Retail expert Robert Gibbs said the change would increase sales on Pacific 20-30 percent overnight.

Retail expert Robert Gibbs said the change would increase sales on Pacific 20-30 percent overnight.

Councilmember Katherine Beiers made an impassioned plea at last week’s city council meeting. She tried to bring in more public input on the Downtown Association’s plan to turn Pacific Avenue into a two-way street for part of the holiday season—even though businesses like the idea.

“The street doesn’t belong to the landlords and the retailers, however wonderful they are—and they’re struggling—and the wonderful job they’re doing,” said Beiers at the Oct. 26 meeting. “It doesn’t even belong to us. It really belongs to the community.”

Beiers, worried the discussion is moving too fast, tried to convince council to send out postcards or do a reverse 911 phone call to get the word out about a hearing on the three-month trial run. She didn’t win much support.

“When we added dogs to downtown, we had months of debate, and we didn’t postcard the entire community,” said Mayor Ryan Coonerty. City council agreed instead to place an ad in a local newspaper.

As of press time, neither the paper nor the date had been decided.
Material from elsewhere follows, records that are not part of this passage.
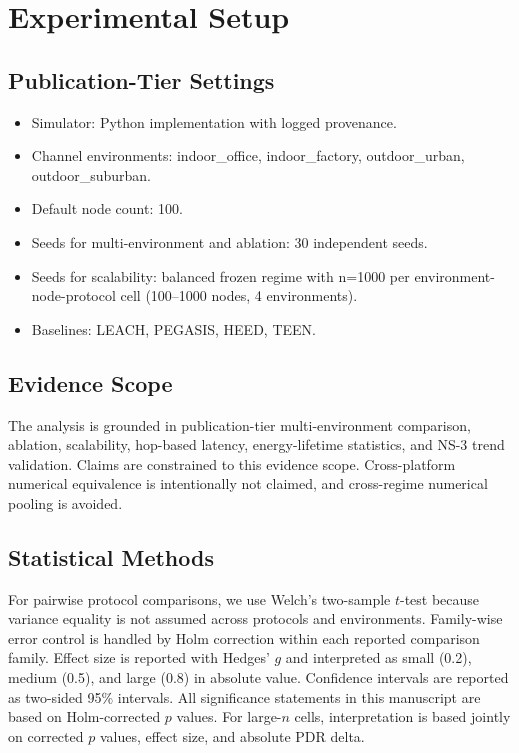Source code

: \documentclass[sensors,article,submit,moreauthors,pdftex]{Definitions/mdpi}
\begin{document}
\section{Experimental Setup}
\subsection{Publication-Tier Settings}
\begin{itemize}
\item Simulator: Python implementation with logged provenance.
\item Channel environments: indoor\_office, indoor\_factory, outdoor\_urban, outdoor\_suburban.
\item Default node count: 100.
\item Seeds for multi-environment and ablation: 30 independent seeds.
\item Seeds for scalability: balanced frozen regime with n=1000 per environment-node-protocol cell (100--1000 nodes, 4 environments).
\item Baselines: LEACH, PEGASIS, HEED, TEEN.
\end{itemize}

\subsection{Evidence Scope}
The analysis is grounded in publication-tier multi-environment comparison, ablation, scalability, hop-based latency, energy-lifetime statistics, and NS-3 trend validation. Claims are constrained to this evidence scope. Cross-platform numerical equivalence is intentionally not claimed, and cross-regime numerical pooling is avoided.

\subsection{Statistical Methods}
For pairwise protocol comparisons, we use Welch's two-sample $t$-test because variance equality is not assumed across protocols and environments. Family-wise error control is handled by Holm correction within each reported comparison family. Effect size is reported with Hedges' $g$ and interpreted as small (0.2), medium (0.5), and large (0.8) in absolute value. Confidence intervals are reported as two-sided 95\% intervals. All significance statements in this manuscript are based on Holm-corrected $p$ values. For large-$n$ cells, interpretation is based jointly on corrected $p$ values, effect size, and absolute PDR delta.
\end{document}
The council’s decision to test the waters with a two-way Pacific Avenue represents a 180-degree turnaround since retail expert Bob Gibbs first brought up the idea at a city council meeting in September. Gibbs said the change would increase sales on Pacific 20-30 percent virtually overnight.

Councilmembers Don Lane, Hillary Bryant and Lynn Robinson all expressed skepticism on the two-way suggestion. Since then, the $20,000 three-month-long trial run, which would launch Dec. 2, has been adopted by the Downtown Association and sent to city council. The council last week unanimously approved a joint public meeting—sending it to the Downtown Commission and also to the Transportation Commission for the larger session, scheduled for Thursday, Nov. 3 at City Hall.

After the hearing will be a Nov. 8 council meeting, which will ultimately decide the fate of the proposed trial run. Only the block between Locust and Water streets would remain one-way. Meanwhile, bicycle advocacy group People Power is mounting a campaign for a pedestrian-only Pacific, starting with closing the street on Sundays on a trial basis.

“We do have an excellent idea as far as what it could be and what it would look like,” says Micah Posner.

City attorney John Barisone says he won’t know until he sees a final plan whether or not it will need more study or an environmental impact report. Councilmember Lane reserved the right to vote “no” on the proposal next week if he feels the public process gets compromised.

“Clearly it is a fast and short process, and maybe we can get the job done in two weeks,” said Lane.